Some who prefer the little “c” intend to say that they are indeed the only saved people, that the Church of Christ denomination is the very same thing as the church for which Jesus died — and that only those who wear the denominational title will be in heaven. And this is very wrong.
In Acts 2:38, Peter urges his listeners to be baptized “in the name of Jesus Christ,” that is, King Jesus. We are baptized into the name of Jesus, but not into the name of his church. His church is not our savior; Jesus is. The right “name” is “Jesus.” Or “Christ.”
It’s not about picking the right church. There is only one church. It’s about choosing the right King to follow. Jesus commands, “Follow me,” not “Join my church.” But to follow Jesus is to become a part of the assembly of people who follow him. We follow him together, and so we are a gathering.

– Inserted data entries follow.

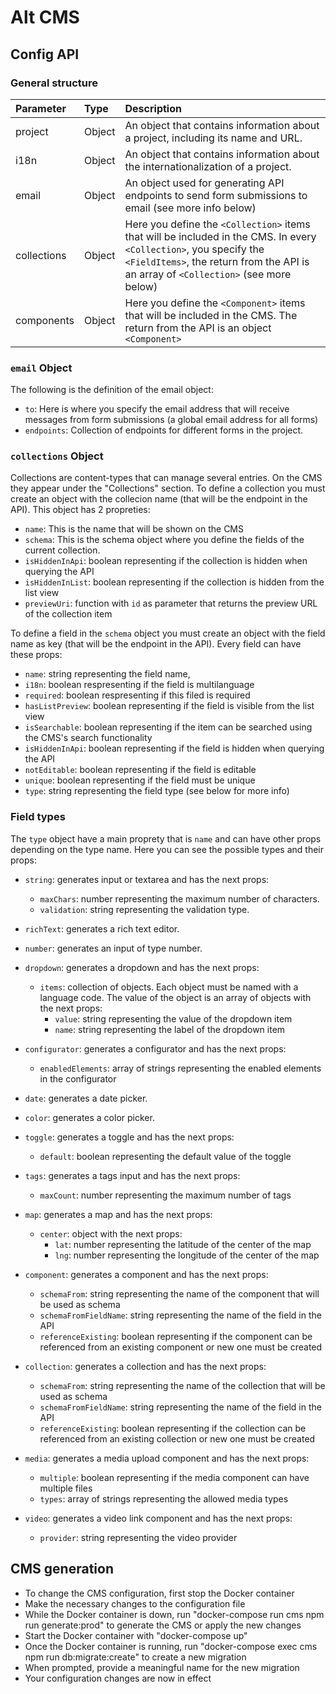 # Alt CMS

## Config API

### General structure

| Parameter    | Type              | Description |
|:-------------|:------------------|:------------|
| project      | Object            | An object that contains information about a project, including its name and URL.
| i18n | Object  | An object that contains information about the internationalization of a project.
| email           | Object     | An object used for generating API endpoints to send form submissions to email (see more info below) |
| collections           | Object | Here you define the `<Collection>` items that will be included in the CMS. In every `<Collection>`, you specify the `<FieldItems>`, the return from the API is an array of `<Collection>` (see more below)|
| components | Object | Here you define the `<Component>` items that will be included in the CMS. The return from the API is an object `<Component>` |


### `email` Object
The following is the definition of the email object:
- `to`: Here is where you specify the email address that will receive messages from form submissions (a global email address for all forms)
- `endpoints`: Collection of endpoints for different forms in the project.


### `collections` Object
Collections are content-types that can manage several entries. On the CMS they appear under the "Collections" section.
To define a collection you must create an object with the collecion name (that will be the endpoint in the API). 
This object has 2 propreties: 
- `name`: This is the name that will be shown on the CMS
- `schema`: This is the schema object where you define the fields of the current collection.
- `isHiddenInApi`: boolean representing if the collection is hidden when querying the API
- `isHiddenInList`: boolean representing if the collection is hidden from the list view
- `previewUri`: function with `id` as parameter that returns the preview URL of the collection item

To define a field in the `schema` object you must create an object with the field name as key (that will be the endpoint in the API).
Every field can have these props: 
- `name`: string representing the field name,
- `i18n`: boolean respresenting if the field is multilanguage
- `required`: boolean respresenting if this filed is required
- `hasListPreview`: boolean representing if the field is visible from the list view
- `isSearchable`: boolean representing if the item can be searched using the CMS's search functionality
- `isHiddenInApi`: boolean representing if the field is hidden when querying the API
- `notEditable`: boolean representing if the field is editable
- `unique`: boolean representing if the field must be unique
- `type`: string representing the field type (see below for more info)


### Field types
The `type` object have a main proprety that is `name` and can have other props depending on the type name. Here you can see the possible types and their props:
- `string`: generates input or textarea and has the next props:
  - `maxChars`: number representing the maximum number of characters. 
  - `validation`: string representing the validation type.

- `richText`: generates a rich text editor.

- `number`: generates an input of type number.

- `dropdown`: generates a dropdown and has the next props:
  - `items`: collection of objects. Each object must be named with a language code. The value of the object is an array of objects with the next props:
    - `value`: string representing the value of the dropdown item
    - `name`: string representing the label of the dropdown item

- `configurator`: generates a configurator and has the next props:
  - `enabledElements`: array of strings representing the enabled elements in the configurator

- `date`: generates a date picker.

- `color`: generates a color picker.

- `toggle`: generates a toggle and has the next props:
  - `default`: boolean representing the default value of the toggle

- `tags`: generates a tags input and has the next props:
    - `maxCount`: number representing the maximum number of tags

- `map`: generates a map and has the next props:
  - `center`: object with the next props:
    - `lat`: number representing the latitude of the center of the map
    - `lng`: number representing the longitude of the center of the map

- `component`: generates a component and has the next props:
  - `schemaFrom`: string representing the name of the component that will be used as schema
  - `schemaFromFieldName`: string representing the name of the field in the API
  - `referenceExisting`: boolean representing if the component can be referenced from an existing component or new one must be created

- `collection`: generates a collection and has the next props:
  - `schemaFrom`: string representing the name of the collection that will be used as schema
  - `schemaFromFieldName`: string representing the name of the field in the API
  - `referenceExisting`: boolean representing if the collection can be referenced from an existing collection or new one must be created

- `media`: generates a media upload component and has the next props:
  - `multiple`: boolean representing if the media component can have multiple files
  - `types`: array of strings representing the allowed media types

- `video`: generates a video link component and has the next props:
  - `provider`: string representing the video provider 



## CMS generation
- To change the CMS configuration, first stop the Docker container
- Make the necessary changes to the configuration file
- While the Docker container is down, run "docker-compose run cms npm run generate:prod" to generate the CMS or apply the new changes
- Start the Docker container with "docker-compose up"
- Once the Docker container is running, run "docker-compose exec cms npm run db:migrate:create" to create a new migration
- When prompted, provide a meaningful name for the new migration
- Your configuration changes are now in effect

But we are not gathered around a denomination or a title but a person: Jesus of Nazareth, anointed as King of the universe.
Interestingly, in Acts, Luke refers to the church as “the Way.”
(Act 9:1-2 ESV) But Saul, still breathing threats and murder against the disciples of the Lord, went to the high priest 2 and asked him for letters to the synagogues at Damascus, so that if he found any belonging to the Way, men or women, he might bring them bound to Jerusalem.
Obviously, the Spirit inspired the NT authors to refer to the church by many different terms. “Churches of Christ” is used but once, whereas “the Way” is used several times in Acts.
So here are some conclusions:
1. The body of believers in Jesus — saved persons — is called many things in the NT: church, church of God, the Way, the body of Christ, the household of faith, etc. By far, the most common term is “church,” but Luke in Acts prefers “the Way.”
2. Each term is a common noun, that is, a description more than a formal title. The closest to a proper noun is “the Way,” which is why most modern translations capitalize it. If we must use a biblical proper noun, this would seem to come closest.
3. “Churches of Christ” in Rom 16:16 is a description of the body of believers, not a name and not a proper noun. The emphasis is on “of Christ,” that is, “the King’s.” We are the King’s churches because our allegiance and loyalty belong entirely to him and to no other.
4. The name hung on a signpost is not a “mark of the church” or otherwise an indicator of who is saved and lost. Rather, the scriptures plainly tell us how Christians are to be marked:
(Joh 13:34-35 ESV) 34 “A new commandment I give to you, that you love one another: just as I have loved you, you also are to love one another. 35 By this all people will know that you are my disciples, if you have love for one another.”
If we love one another as Jesus loves us, that is, sacrificially and selflessly, people will recognize us as the people who belong to the King. Otherwise, it doesn’t matter what title we wear on our buildings or list ourselves under in the Yellow Pages.
(Joh 17:20-21 ESV) “I do not ask for these only, but also for those who will believe in me through their word, 21 that they may all be one, just as you, Father, are in me, and I in you, that they also may be in us, so that the world may believe that you have sent me.”
Indeed, if we want the world to believe in Jesus and that God sent him, we must be united with each other. And “we” refers to “those who will believe in me through their word.” Jesus’ prayer is that all believers in him be united.
And so long as we insist on dividing from each other based on denominational names, even when those names happen to be found in the Bible, we are frustrating Jesus’s prayer.
There is but one name that saves, and it is the name of Jesus.